If the design is a floral piece, this stage is where all of the individual flower petals and leaves are created and/or assembled together. For example, the Cybis Dahlia is comprised of 90 separate petals, each one formed by hand and joined to create a flower that is more than 6″ in diameter.

Step 8, Bisque Firing

Now it’s time for the first firing. Because the heat of the kiln will alter the size and also the shape of the greenware piece, it must be supported at the proper spots by props made of the same porcelain slip that was used in the Working Molds. This makes sure that the props will shrink at the exact same rate and percentage as the assembled sculpture that they are holding in place, and that all parts of the design will emerge in their intended positions. Depending on the exact formulation of the liquid porcelain, shrinkage can range from 15 to 30 percent.

Most studios had their big kilns set on steel rollers so that the sculptures could be assembled and then the kiln body was moved into place around them. This is because moving an extensively propped piece would likely shift the props out of place. The size of the sculptures determined how many could be fired at once time in any particular kiln. Simple sculptures requiring little or no propping could simply be placed by hand into a stationary kiln. This photo, taken inside the Cybis studio in 1983, shows one of the large kilns. Some of the pieces have props but most do not.

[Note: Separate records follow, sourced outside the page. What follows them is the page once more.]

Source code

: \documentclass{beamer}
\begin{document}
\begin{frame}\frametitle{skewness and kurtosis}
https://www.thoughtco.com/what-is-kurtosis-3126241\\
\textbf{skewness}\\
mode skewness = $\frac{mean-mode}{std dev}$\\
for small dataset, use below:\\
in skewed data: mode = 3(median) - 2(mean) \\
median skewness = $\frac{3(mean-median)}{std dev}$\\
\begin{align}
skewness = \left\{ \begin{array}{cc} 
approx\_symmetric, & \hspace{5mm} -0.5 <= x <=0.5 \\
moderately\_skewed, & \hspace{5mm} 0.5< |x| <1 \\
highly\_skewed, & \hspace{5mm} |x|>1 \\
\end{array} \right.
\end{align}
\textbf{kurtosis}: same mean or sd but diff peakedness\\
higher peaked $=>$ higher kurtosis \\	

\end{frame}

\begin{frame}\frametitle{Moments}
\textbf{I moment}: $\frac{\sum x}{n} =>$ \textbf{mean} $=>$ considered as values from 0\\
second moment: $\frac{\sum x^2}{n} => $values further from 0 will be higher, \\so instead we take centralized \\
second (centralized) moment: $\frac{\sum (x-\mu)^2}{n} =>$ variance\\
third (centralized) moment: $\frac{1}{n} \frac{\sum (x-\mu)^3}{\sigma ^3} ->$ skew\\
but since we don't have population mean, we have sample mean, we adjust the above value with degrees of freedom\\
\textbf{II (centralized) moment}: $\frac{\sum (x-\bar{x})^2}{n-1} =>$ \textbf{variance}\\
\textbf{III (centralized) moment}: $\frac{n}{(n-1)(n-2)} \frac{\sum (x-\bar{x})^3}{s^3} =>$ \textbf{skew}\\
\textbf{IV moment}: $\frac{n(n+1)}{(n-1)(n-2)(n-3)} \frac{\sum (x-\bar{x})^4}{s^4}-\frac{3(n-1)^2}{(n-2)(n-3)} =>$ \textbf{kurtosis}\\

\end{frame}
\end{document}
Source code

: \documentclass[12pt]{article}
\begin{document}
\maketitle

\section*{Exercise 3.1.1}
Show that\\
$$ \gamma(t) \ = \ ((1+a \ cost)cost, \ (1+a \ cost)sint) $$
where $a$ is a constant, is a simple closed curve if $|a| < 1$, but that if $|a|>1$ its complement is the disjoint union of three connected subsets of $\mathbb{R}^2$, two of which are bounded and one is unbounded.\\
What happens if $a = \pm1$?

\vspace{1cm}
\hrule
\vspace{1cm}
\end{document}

Now the Kiln Operator takes over. This first firing is called the bisque firing with the heat gradually rising to 2500F (about 1200C). Pyrometric cones are placed inside as well, usually in a set of three that will melt at specific temperatures; these cones must be carefully watched by the kiln operator because this will indicate the proper time to turn off the kiln. Depending on the exact formulation being used, the entire process from turn-on to the removal of the fired bisque figures takes at least two days. During this firing the color of the pieces changes to the bright white typical of bisque porcelain.

There is always an element of risk in any firing. Marylin Chorlton said in a 1968 interview that they had to discard about 60% of their pieces after the bisque firing because some part of the piece did not respond to the firing as expected.

Special Note: The procedure described so far applies to hard-paste porcelain which is the type that was used by American porcelain studios. In the UK and in some parts of Europe, bone ash is added to the slip, resulting in bone porcelain which they also called fine bone china. Because of their differing chemical composition, such pieces require a second firing after being sprayed with an almost imperceptible glass-based glaze. This so-called ghost firing is done at about 2300F/1100C and lasts for 10 hours. American-made hard-paste porcelain pieces did not require this step.

The fired sculpture is then carefully inspected for any problems or flaws, or any minute cleanup that may be needed before the next stage.

Step 9, Painting and Paint Firings

The bisque sculptures now become the province of the Painter. The paints used on art porcelain arrive in powdered form and are composed of various metal oxides that will transform into specific colors when exposed to the heat of a kiln. Blues and greens result from chromium and copper mixed at the correct rates with soda and potash; yellows, oranges and reds come from iron; manganese and cobalt results in blues and purples. Changing the oxygen ratio inside the kiln will change the final paint color as well. It’s the responsibility of the Painter to ensure that the powders and liquids are mixed correctly in order to provide the proper color.

A number of different pieces were first painted in order to decide on the final choice of colors for retail production. Once established, the chosen piece becomes the “painting standard” (in the UK) or “artists proof” (in the USA) and the painters would have one of these in front of them as a guide when painting the production pieces. Typically marked as A.P., if any were sold at retail later they would have those letters in the place where the sculpture number would normally go. Some studios also gave this designation to the colorway-test pieces that were initially created but not chosen. The Cybis studio used A.P. to designate any one of nine possible scenarios for that particular sculpture!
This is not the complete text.